The weekend of Feb 16 and 17 may have been nothing more than a recovery weekend from Valentines Day for most; but for those in the Henderson, NV area, it marked the launch of the LVL UP Expo. Self-proclaimed as being a “convention that covers the vast fields of gaming”, the LVL UP Expo brought to Henderson an outlet for all types of gamers, from table-top to arcade, and undoubtedly left its mark at the Henderson Convention Center on Water St.
Walking in to the older-looking convention center for the first time, I felt like I had walked into a broken-down hospital. Drab, brown walls led me down a hallway of doors labeled with event names until I reached the main reception area. It wasn’t until this open space did I feel like I was about to attend an event made for nerds, gamers, and other walks of geek-life. After a warm and enthusiastic greeting from a quartet of LVL UP Expo volunteers and employees, who proceeded to tag me with a wrist band, I walked through a set of double doors into a space that was quite shockingly small.
Being the initial run of the LVL UP Expo, I expected a few hitches to throw things off balance, but I was unprepared for the cramped space that the Henderson Convention Center really allowed. Oddly enough, the minimal amount of room almost added to the ambience to the expo and forced guests to mingle with the various booths. If not for the small quarters, I can almost guarantee my enlightening chat with the Las Vegas branch of N.E.R.O., a Live-Action Roleplaying community, never would have occurred. After a quick rundown of what is commonly known as “LARPing”, I found myself engaged in the troop’s charm, so much so that I still have an inner monologue going as to if I should show up to their next meet.

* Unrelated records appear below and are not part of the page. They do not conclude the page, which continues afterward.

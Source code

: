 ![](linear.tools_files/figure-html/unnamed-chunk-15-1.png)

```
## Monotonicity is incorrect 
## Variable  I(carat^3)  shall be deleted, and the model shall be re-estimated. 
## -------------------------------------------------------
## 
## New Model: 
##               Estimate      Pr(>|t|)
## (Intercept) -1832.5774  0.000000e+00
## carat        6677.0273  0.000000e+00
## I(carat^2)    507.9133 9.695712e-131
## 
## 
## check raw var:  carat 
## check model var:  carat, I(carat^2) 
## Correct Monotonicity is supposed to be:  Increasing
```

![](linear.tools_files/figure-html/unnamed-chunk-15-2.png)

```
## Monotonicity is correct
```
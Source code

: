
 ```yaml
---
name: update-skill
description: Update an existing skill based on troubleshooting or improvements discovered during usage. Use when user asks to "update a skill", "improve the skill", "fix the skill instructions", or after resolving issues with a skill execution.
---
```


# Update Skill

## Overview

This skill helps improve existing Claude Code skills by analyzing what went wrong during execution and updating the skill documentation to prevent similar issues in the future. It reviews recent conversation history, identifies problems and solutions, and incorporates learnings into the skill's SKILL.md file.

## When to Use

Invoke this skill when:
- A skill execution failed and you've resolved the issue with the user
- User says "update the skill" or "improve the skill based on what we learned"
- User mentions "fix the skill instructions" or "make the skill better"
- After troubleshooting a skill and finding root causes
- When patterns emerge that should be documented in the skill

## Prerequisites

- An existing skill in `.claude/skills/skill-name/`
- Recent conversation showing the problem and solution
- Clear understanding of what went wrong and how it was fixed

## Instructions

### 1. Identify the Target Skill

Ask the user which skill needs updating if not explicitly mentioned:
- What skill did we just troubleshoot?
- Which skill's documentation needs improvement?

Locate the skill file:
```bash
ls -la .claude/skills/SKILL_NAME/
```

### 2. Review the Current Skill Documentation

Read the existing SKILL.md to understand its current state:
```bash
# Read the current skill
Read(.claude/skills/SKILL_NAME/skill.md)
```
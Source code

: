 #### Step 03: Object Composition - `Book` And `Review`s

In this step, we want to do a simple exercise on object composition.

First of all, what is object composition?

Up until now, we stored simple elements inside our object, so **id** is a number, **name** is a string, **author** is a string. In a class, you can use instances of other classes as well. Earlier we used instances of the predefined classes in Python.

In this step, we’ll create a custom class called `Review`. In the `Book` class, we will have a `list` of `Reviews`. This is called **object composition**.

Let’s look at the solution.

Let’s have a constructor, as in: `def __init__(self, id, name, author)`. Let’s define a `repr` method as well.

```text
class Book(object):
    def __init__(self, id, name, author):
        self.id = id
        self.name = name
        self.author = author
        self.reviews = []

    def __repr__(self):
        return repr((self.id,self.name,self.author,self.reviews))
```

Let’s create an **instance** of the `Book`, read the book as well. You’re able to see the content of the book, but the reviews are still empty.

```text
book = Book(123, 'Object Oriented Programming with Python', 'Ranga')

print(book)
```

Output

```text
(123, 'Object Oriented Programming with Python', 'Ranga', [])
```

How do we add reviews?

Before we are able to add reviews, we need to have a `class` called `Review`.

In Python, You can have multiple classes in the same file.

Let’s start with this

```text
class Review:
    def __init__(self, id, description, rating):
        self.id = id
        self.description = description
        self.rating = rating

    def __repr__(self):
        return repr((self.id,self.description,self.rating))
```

My experience with N.E.R.O. was not a fluke, either. The rest of the booths, which included staff from Cosmic Comics, the Elite Vegas Paranormal Society, and L33T Ladies, were just as willing to converse with the masses. Product was strewn near and far and came in the form of plastic creations known as Perler Pixel Pals to somewhat pricey, albeit unique, posters for “The Walking Dead” and other nerd-related mediums. In a separate set up for table and card games, guests could pick up any range of table-top fare, including the “Resident Evil” Deck Building Game and an assortment of individual cards for games like “Yu-Gi-Oh!”. On one table, a sextet of young men were engaged in a rousing game of “Metal Gear Solid” Risk, proving that any game can be played in any atmosphere.
Beyond merchandise, guests had the opportunity to sign up for numerous tournaments for games like “Halo 4”, “Super Smash Bros. Melee”, “Mortal Kombat”, “Tekken Tag Tournament 2”, and such card games as “Dungeon & Dragons: First Encounters” and “Yu-Gi-Oh!”. The atmosphere was booming with life as gamers engaged one another in all out brawls to emerge the victor in a setting more public than one’s own home. Whether through partaking in the tournament or simply awaiting for a spot to free up, guests also had the opportunity to jump onto the online multiplayer shoot “Primal Carnage”. Though its current span of coverage is relatively small in comparison to what it deserves, my time in “Primal Carnage’s” arena of human vs. dinosaur battles left me craving more, something most current multiplayer shooters just don’t do. A small chat I had with founder of Lukewarm Media and “Primal Carnage” producer, Aaron Pollack, confirmed that, while “Primal Carnage” will be without a console release, the developer will support its title to the fullest.
The cream of the crop of LVL UP Expo wasn’t the tournaments or the available merchandise, though. It was the sheer level of interactivity between local and out of town influences in the gaming industry. Meet and Greets for the cast of the local production of “Evil Dead The Musical 4D” and the internet radio comedy show “Jim and Them” were good ways to pass the time and get to know the people behind the personas. Indy game developer, Lukewarm Games, also held a panel discussion regarding game development, ensuring that at least some portion of this entertaining event was interestingly education.
What there is to complain about is minimal. As mentioned previously, the event space is somewhat cramped. It was difficult to move in-between booths, and oftentimes I questioned whether or not I should be stepping over the slew of wires on the floor. Booth variety would also be a welcomed plus, as there seemed to be three or four booths selling the Perler Pixel Palls. Other local talents brought to the table merchandise such as white tile painted with gaming’s favorite characters, but overall, there wasn’t a whole lot to browse through.
Ultimately, the crew behind the LVL UP Expo did a fantastic job of bringing gaming to downtown Henderson. The ambiance simply reeked of gaming expo, especially with familiar faces, such as an impressively accurate rendition of an Umbrella Special Forces Soldier (complete with an astounding make-up of Albert Wesker’s signature pistol). From what was experienced and what could be seen, there doesn’t seem to be a reason as to why 2014 shouldn’t see a return of this fantastic set-up.